(Items listed in a dataset)
......

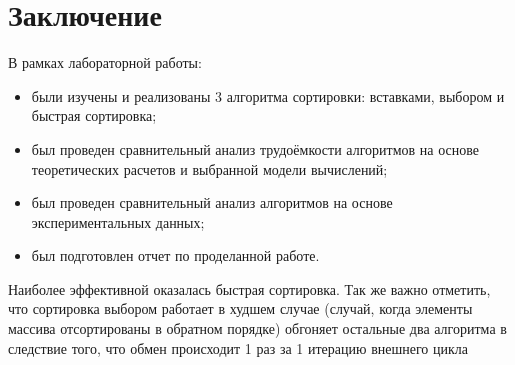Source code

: \chapter*{Заключение}

В рамках лабораторной работы:
\begin{itemize}
	\item были изучены и реализованы 3 алгоритма сортировки: вставками, выбором и быстрая сортировка;
	\item был проведен сравнительный анализ трудоёмкости алгоритмов на основе теоретических расчетов и выбранной модели вычислений;
	\item был проведен сравнительный анализ алгоритмов на основе экспериментальных данных;
    \item был подготовлен отчет по проделанной работе.
\end{itemize}

Наиболее эффективной оказалась быстрая сортировка. Так же важно отметить, что сортировка выбором работает в
худшем случае (случай, когда элементы массива отсортированы в обратном
порядке) обгоняет остальные два алгоритма в следствие того, что обмен
происходит 1 раз за 1 итерацию внешнего цикла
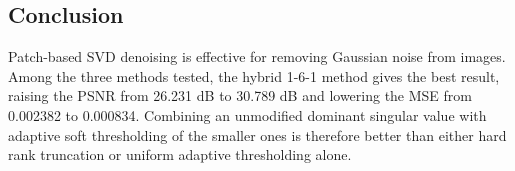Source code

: \documentclass{article}
\begin{document}
\begin{flushleft}
\subsection*{Conclusion}
Patch-based SVD denoising is effective for removing Gaussian noise from images. Among the three methods tested, the hybrid 1-6-1 method gives the best result, raising the PSNR from 26.231 dB to 30.789 dB and lowering the MSE from 0.002382 to 0.000834. Combining an unmodified dominant singular value with adaptive soft thresholding of the smaller ones is therefore better than either hard rank truncation or uniform adaptive thresholding alone.

\end{flushleft}
\end{document}
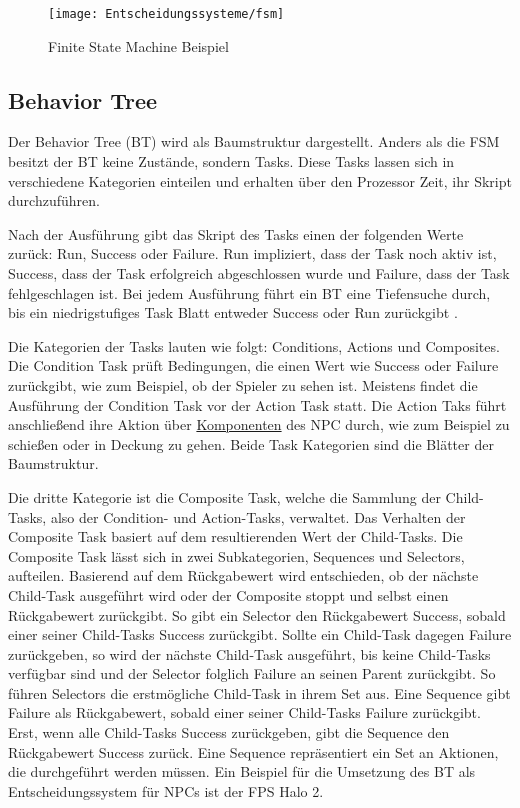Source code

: \begin{figure}[h]
  \centering
  \texttt{[image: Entscheidungssysteme/fsm]}
	\captionsetup{justification=justified, format=plain}
  \caption{Finite State Machine Beispiel}
  \label{fig:ES FSM}
\end{figure}


\subsection{Behavior Tree}
\label{chap:bt}

Der Behavior Tree (BT) wird als Baumstruktur dargestellt. Anders als die FSM besitzt der BT keine Zust\"{a}nde, sondern Tasks. Diese Tasks lassen sich in verschiedene Kategorien einteilen und erhalten \"{u}ber den Prozessor Zeit, ihr Skript durchzuf\"{u}hren.

Nach der Ausf\"{u}hrung gibt das Skript des Tasks einen der folgenden Werte zur\"{u}ck: Run, Success oder Failure. Run impliziert, dass der Task noch aktiv ist, Success, dass der Task erfolgreich abgeschlossen wurde und Failure, dass der Task fehlgeschlagen ist. Bei jedem Ausf\"{u}hrung f\"{u}hrt ein BT eine Tiefensuche durch, bis ein niedrigstufiges Task Blatt entweder Success oder Run zur\"{u}ckgibt \autocite{qlbt}.

Die Kategorien der Tasks lauten wie folgt: Conditions, Actions und Composites. Die Condition Task pr\"{u}ft Bedingungen, die einen Wert wie Success oder Failure zur\"{u}ckgibt, wie zum Beispiel, ob der Spieler zu sehen ist. Meistens findet die Ausf\"{u}hrung der Condition Task vor der Action Task statt. Die Action Taks f\"{u}hrt anschlie\ss{}end ihre Aktion \"{u}ber \hyperref[chap:game-objects]{Komponenten} des NPC durch, wie zum Beispiel zu schie\ss{}en oder in Deckung zu gehen. Beide Task Kategorien sind die Bl\"{a}tter der Baumstruktur.

Die dritte Kategorie ist die Composite Task, welche die Sammlung der Child-Tasks, also der Condition- und Action-Tasks, verwaltet. Das Verhalten der Composite Task basiert auf dem resultierenden Wert der Child-Tasks. Die Composite Task l\"{a}sst sich in zwei Subkategorien, Sequences und Selectors, aufteilen. Basierend auf dem R\"{u}ckgabewert wird entschieden, ob der n\"{a}chste Child-Task ausgef\"{u}hrt wird oder der Composite stoppt und selbst einen R\"{u}ckgabewert zur\"{u}ckgibt. So gibt ein Selector den R\"{u}ckgabewert Success, sobald einer seiner Child-Tasks Success zur\"{u}ckgibt. Sollte ein Child-Task dagegen Failure zur\"{u}ckgeben, so wird der n\"{a}chste Child-Task ausgef\"{u}hrt, bis keine Child-Tasks verf\"{u}gbar sind und der Selector folglich Failure an seinen Parent zur\"{u}ckgibt. So f\"{u}hren Selectors die erstm\"{o}gliche Child-Task in ihrem Set aus. Eine Sequence gibt Failure als R\"{u}ckgabewert, sobald einer seiner Child-Tasks Failure zur\"{u}ckgibt. Erst, wenn alle Child-Tasks Success zur\"{u}ckgeben, gibt die Sequence den R\"{u}ckgabewert Success zur\"{u}ck. Eine Sequence repr\"{a}sentiert ein Set an Aktionen, die durchgef\"{u}hrt werden m\"{u}ssen. Ein Beispiel f\"{u}r die Umsetzung des BT als Entscheidungssystem f\"{u}r NPCs ist der FPS Halo 2.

......

# [INSTRUCTIONS FOR THE TASK]
Lines in the data containing the string "сравнительный" are to be counted; give that number alone.

# [OUTPUT FOR THIS EXERCISE]
2